7.5 KiB
Common Mistakes and Anti-Patterns
Lessons learned from real-world Proxmox deployments. Avoid these pitfalls to save time and frustration.
VM Provisioning with OpenTofu
Note: Use tofu CLI (not terraform). All examples use OpenTofu.
❌ Cloud-Init File Not on Target Node
Problem: tofu plan succeeds but VM fails to start or configure properly.
# BAD - Cloud-init file only exists locally
resource "proxmox_virtual_environment_vm" "example" {
initialization {
user_data_file_id = "local:snippets/user-data.yaml" # File doesn't exist on node!
}
}
Solution: Cloud-init YAML file MUST exist on the target Proxmox node's datastore.
# Upload to Proxmox node first
scp user-data.yaml root@foxtrot:/var/lib/vz/snippets/
# Or use Ansible to deploy it
ansible proxmox_nodes -m copy -a "src=user-data.yaml dest=/var/lib/vz/snippets/"
Reference: See terraform/netbox-template/user-data.yaml.example for the required format.
❌ Template Missing on Target Node
Problem: tofu apply fails with "template not found" error.
# BAD - Template referenced but doesn't exist
resource "proxmox_virtual_environment_vm" "example" {
node_name = "foxtrot"
clone {
vm_id = 9000 # Template doesn't exist on foxtrot!
}
}
Solution: Ensure template exists on the specific node you're deploying to.
# Check template exists
ssh root@foxtrot "qm list | grep 9000"
# Clone template to another node if needed
ssh root@foxtrot "qm clone 9000 9000 --pool templates"
Better: Use Ansible playbook to create templates consistently across nodes:
cd ansible && uv run ansible-playbook playbooks/proxmox-build-template.yml
❌ Remote Backend Configuration Errors
Problem: OpenTofu fails to authenticate with Proxmox when using Scalr remote backend.

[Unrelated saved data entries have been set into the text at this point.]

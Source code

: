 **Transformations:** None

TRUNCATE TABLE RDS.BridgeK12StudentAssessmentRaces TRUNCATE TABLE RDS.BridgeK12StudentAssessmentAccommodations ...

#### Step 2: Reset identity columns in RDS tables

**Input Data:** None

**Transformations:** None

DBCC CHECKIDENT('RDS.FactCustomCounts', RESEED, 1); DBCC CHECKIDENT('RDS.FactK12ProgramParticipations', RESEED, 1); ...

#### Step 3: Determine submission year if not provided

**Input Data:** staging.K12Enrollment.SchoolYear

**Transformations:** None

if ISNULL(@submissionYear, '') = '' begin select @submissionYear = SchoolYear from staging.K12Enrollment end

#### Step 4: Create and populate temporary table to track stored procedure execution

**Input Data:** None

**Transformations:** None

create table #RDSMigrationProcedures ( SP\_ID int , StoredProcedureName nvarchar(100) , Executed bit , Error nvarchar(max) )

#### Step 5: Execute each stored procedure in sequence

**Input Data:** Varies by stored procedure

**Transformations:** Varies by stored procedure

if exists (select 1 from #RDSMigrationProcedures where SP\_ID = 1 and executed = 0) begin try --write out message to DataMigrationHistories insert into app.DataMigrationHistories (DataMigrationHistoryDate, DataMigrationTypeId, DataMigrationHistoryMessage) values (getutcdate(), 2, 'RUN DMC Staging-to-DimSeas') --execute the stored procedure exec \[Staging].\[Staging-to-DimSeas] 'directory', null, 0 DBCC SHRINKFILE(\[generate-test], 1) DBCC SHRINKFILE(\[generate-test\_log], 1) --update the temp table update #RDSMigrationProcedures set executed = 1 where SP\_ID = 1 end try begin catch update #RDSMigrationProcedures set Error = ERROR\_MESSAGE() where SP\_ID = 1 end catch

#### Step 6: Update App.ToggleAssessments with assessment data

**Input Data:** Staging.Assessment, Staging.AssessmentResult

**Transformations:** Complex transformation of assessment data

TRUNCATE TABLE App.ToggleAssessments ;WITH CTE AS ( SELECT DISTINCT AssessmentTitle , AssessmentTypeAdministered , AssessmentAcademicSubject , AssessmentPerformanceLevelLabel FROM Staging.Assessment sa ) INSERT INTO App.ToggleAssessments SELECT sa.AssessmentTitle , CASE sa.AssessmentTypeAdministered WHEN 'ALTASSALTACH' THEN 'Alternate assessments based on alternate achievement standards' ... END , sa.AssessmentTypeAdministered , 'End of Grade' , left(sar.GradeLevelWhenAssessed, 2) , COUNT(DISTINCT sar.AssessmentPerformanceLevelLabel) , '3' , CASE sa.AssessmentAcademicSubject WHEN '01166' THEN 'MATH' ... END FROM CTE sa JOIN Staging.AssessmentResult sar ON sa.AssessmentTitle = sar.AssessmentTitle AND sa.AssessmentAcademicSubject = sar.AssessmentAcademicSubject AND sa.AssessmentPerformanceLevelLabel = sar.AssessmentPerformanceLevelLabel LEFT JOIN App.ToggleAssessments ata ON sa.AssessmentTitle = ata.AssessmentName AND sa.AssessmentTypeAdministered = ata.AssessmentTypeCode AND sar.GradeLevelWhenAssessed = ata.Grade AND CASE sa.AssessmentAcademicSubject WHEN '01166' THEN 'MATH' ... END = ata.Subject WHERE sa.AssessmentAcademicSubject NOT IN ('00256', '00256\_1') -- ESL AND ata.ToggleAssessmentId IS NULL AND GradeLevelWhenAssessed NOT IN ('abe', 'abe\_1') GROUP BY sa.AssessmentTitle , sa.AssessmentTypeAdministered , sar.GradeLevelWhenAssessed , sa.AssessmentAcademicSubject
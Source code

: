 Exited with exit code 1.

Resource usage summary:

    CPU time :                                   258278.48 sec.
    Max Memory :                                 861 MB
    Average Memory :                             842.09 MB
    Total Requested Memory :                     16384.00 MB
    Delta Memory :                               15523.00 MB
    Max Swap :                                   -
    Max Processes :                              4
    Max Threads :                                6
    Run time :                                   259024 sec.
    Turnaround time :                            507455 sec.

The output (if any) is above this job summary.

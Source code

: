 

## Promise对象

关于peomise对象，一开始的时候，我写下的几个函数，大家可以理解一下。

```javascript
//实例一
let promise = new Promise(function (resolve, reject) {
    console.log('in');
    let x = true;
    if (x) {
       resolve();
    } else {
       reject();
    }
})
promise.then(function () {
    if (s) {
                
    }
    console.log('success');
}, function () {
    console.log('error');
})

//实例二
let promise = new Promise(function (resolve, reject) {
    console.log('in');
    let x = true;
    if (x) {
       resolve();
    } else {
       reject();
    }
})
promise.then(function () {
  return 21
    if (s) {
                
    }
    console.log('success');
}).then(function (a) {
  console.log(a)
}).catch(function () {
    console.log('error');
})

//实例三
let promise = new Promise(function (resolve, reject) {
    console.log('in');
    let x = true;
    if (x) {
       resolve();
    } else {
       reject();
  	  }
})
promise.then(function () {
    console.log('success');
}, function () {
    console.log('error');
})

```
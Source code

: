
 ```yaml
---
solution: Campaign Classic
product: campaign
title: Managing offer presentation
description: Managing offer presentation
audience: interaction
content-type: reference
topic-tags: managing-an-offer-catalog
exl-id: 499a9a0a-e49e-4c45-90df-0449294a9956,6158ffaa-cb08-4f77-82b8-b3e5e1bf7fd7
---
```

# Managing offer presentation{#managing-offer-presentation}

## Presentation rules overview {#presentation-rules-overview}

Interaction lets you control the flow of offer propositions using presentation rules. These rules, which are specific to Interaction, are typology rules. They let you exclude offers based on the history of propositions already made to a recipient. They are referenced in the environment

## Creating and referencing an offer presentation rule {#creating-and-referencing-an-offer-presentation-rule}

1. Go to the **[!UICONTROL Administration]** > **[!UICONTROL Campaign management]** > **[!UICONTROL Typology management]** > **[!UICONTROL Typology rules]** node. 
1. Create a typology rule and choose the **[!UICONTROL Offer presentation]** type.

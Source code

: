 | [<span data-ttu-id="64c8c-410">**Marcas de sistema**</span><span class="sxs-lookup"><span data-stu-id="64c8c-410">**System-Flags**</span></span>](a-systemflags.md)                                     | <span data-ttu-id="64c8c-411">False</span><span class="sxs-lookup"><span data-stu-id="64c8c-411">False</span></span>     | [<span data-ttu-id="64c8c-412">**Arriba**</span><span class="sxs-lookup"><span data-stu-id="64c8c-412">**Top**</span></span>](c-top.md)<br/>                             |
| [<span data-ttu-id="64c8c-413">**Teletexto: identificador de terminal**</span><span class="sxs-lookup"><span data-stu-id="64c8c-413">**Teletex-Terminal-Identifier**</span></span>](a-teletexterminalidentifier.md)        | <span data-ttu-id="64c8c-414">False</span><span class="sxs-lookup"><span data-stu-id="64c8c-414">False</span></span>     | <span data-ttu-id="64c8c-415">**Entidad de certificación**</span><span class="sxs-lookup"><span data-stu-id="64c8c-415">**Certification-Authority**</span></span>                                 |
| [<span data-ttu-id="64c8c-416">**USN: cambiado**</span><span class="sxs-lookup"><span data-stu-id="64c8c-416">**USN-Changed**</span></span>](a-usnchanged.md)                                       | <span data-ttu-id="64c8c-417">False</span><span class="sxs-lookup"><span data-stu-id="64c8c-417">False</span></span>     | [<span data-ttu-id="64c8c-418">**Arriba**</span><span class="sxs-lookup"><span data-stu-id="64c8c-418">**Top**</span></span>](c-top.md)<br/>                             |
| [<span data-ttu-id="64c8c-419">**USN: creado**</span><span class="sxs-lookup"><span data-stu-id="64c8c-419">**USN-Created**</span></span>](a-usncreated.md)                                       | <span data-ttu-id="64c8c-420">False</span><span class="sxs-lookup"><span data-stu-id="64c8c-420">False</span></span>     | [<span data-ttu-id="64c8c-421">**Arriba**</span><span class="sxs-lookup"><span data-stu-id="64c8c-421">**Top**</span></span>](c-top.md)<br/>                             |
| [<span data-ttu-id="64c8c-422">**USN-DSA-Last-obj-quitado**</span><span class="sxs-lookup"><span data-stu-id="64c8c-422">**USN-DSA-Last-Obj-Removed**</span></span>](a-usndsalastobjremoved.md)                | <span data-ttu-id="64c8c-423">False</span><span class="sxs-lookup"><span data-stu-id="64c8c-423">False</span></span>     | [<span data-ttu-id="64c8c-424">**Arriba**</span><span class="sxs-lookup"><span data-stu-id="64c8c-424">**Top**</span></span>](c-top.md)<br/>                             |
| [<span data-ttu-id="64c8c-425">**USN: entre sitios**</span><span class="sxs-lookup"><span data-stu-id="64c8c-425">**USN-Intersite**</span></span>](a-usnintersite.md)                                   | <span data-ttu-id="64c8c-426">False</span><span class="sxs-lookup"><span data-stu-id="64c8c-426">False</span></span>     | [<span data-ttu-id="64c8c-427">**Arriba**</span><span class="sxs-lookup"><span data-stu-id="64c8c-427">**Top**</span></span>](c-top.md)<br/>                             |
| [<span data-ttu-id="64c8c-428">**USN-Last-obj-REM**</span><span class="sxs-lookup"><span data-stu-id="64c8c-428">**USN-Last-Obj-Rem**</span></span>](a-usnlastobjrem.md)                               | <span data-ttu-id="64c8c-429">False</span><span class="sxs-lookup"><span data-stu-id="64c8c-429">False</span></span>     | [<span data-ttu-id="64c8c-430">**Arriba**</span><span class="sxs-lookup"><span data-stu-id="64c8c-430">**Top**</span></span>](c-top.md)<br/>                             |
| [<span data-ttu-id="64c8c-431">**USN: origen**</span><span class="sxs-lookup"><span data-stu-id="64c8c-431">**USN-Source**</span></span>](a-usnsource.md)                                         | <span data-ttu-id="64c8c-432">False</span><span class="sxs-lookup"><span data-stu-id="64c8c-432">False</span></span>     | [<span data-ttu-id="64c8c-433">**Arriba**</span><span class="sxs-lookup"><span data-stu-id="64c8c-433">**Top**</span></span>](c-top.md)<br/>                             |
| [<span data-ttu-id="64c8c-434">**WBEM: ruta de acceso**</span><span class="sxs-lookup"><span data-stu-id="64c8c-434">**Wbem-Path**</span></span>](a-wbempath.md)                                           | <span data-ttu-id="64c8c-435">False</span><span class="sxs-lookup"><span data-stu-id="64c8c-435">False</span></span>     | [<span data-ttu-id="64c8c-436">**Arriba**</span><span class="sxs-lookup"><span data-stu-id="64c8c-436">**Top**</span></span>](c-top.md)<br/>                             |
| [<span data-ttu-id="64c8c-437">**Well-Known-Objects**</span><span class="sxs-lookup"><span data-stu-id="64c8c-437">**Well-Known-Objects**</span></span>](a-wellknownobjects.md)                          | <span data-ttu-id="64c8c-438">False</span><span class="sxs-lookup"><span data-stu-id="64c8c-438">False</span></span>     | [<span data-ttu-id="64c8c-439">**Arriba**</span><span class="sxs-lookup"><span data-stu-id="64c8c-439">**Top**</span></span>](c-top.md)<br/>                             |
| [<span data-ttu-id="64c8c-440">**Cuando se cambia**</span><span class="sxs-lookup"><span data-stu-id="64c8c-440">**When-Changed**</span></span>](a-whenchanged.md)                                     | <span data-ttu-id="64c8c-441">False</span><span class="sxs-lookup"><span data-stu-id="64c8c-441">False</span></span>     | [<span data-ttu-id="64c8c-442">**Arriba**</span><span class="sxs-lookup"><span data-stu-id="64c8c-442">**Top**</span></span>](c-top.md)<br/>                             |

# BAD - Incorrect provider config for remote backend
provider "proxmox" {
endpoint = var.proxmox_api_url
ssh {
agent = true # ❌ Doesn't work with remote backend!
}
}
Solution (Remote Backend - Scalr):
provider "proxmox" {
endpoint = var.proxmox_api_url
username = var.proxmox_username # Must use variables
password = var.proxmox_password # Must use variables
ssh {
agent = false # Critical: false for remote backend
username = var.ssh_username
}
}
Required environment variables:
export SCALR_HOSTNAME="your-scalr-host"
export SCALR_TOKEN="your-scalr-token"
export TF_VAR_proxmox_username="root@pam"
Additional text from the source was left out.